Biography

Greg Bulmash once wrote a joke that went so viral it became an urban legend, and it still circulates nearly 20 years later. He started in tech by publishing jokes and humorous essays to his own web site, eventually rising to become Senior Editor of the Internet Movie Database (IMDb.com). In 2005, he dusted off his BASIC programming skills from the 80s, taught himself some of the programming languages that power the web, and pivoted into a career writing code and communicating with developer audiences. He currently works as a Technical Evangelist for Login with Amazon and in his spare time runs Seattle CoderDojo, a volunteer group where local tech professionals help kids learn computer programming.

He’s spoken at OSCON, CascadiaJS, DevNexus, Apps World North America, and multiple meetups about web development, programming, and teaching kids how to code.

Using WebDriver for in-browser testing with Edge, Chrome and Firefox

WebDriver is the W3C spec that brings Selenium-style browser testing and control to HTML5 compliant browswers.
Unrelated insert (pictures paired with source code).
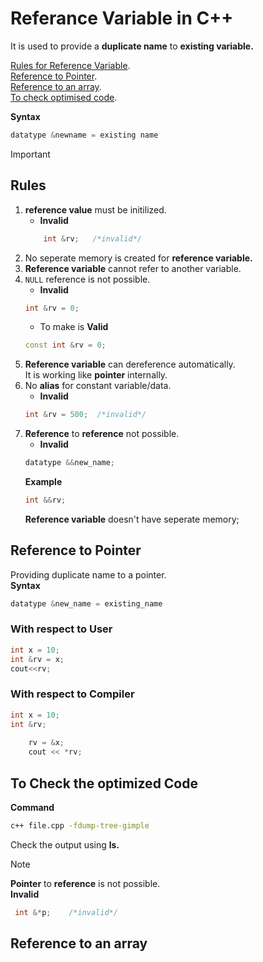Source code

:# Referance Variable in C++

It is used to provide a **duplicate name** to **existing variable.**

[Rules for Reference Variable](#rules).   
[Reference to Pointer](#reference-to-pointer).   
[Reference to an array](#reference-to-an-array).   
[To check optimised code](#to-check-the-optimized-code).

**Syntax**  
```c++
datatype &newname = existing name
```
>[!Important]   
>## **Rules**  
>1. **reference value**  must be initilized.   
>    - **Invalid**    
>    ```c++
>        int &rv;   /*invalid*/
>    ```
>2. No seperate memory is created for **reference variable.**
>3. **Reference variable** cannot refer to another variable.
>4. `NULL` reference is not possible.
>       - **Invalid**   
>       ```c++
>       int &rv = 0;
>       ```
>       - To make is **Valid**
>       ```c++
>       const int &rv = 0;
>       ```   
>5. **Reference variable** can dereference automatically.     
> It is working like **pointer** internally.
>6. No **alias** for constant variable/data. 
>       - **Invalid**   
>       ```c++
>       int &rv = 500;  /*invalid*/
>       ```
>7. **Reference** to **reference** not possible.
>       - **Invalid**   
>       ```c++
>       datatype &&new_name;
>       ```
>       **Example**
>       ```c++
>       int &&rv;        
>       ```
>       **Reference variable** doesn't have seperate memory;    


## Reference to Pointer
Providing duplicate name to a pointer.   
**Syntax** 
```c++
datatype &new_name = existing_name
```

### With respect to User
```c++
int x = 10;
int &rv = x;
cout<<rv;
```

### With respect to Compiler
```c++
int x = 10;
int &rv;
    
    rv = &x;
    cout << *rv;
```

## To Check the optimized Code
**Command**
```sh
c++ file.cpp -fdump-tree-gimple
```
Check the output using **ls.**

>[!Note]
>**Pointer** to **reference** is not possible.   
>**Invalid**
>  ```c++
>   int &*p;    /*invalid*/
>   ```

## Reference to an array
Internet Explorer released an early peek at WebDriver support with IE 11 in 2014, and a more mature support became available with Edge in 2015. We’ll look at how to set up a Windows 10 based WebDriver testing environment that allows us to address Edge, Chrome, and Firefox, and run some basic automated tests across the three.

Kids & Devs: Teaching Tech to Both

When you teach technical topics, each audience poses its own set of challenges. What challenges do children share with professional developers? What challenges are unique to each group? How can teaching kids make you better at teaching professionals?

After running nearly 100 programming education events for kids and being on both sides of developer education and documentation for years, Greg Bulmash is sharing his insights on teaching tech. What should you know about working with kids? What should you know about working with devs? What are the advantages and common gotchas of both groups and how do you leverage those to do better when delivering technical content/training?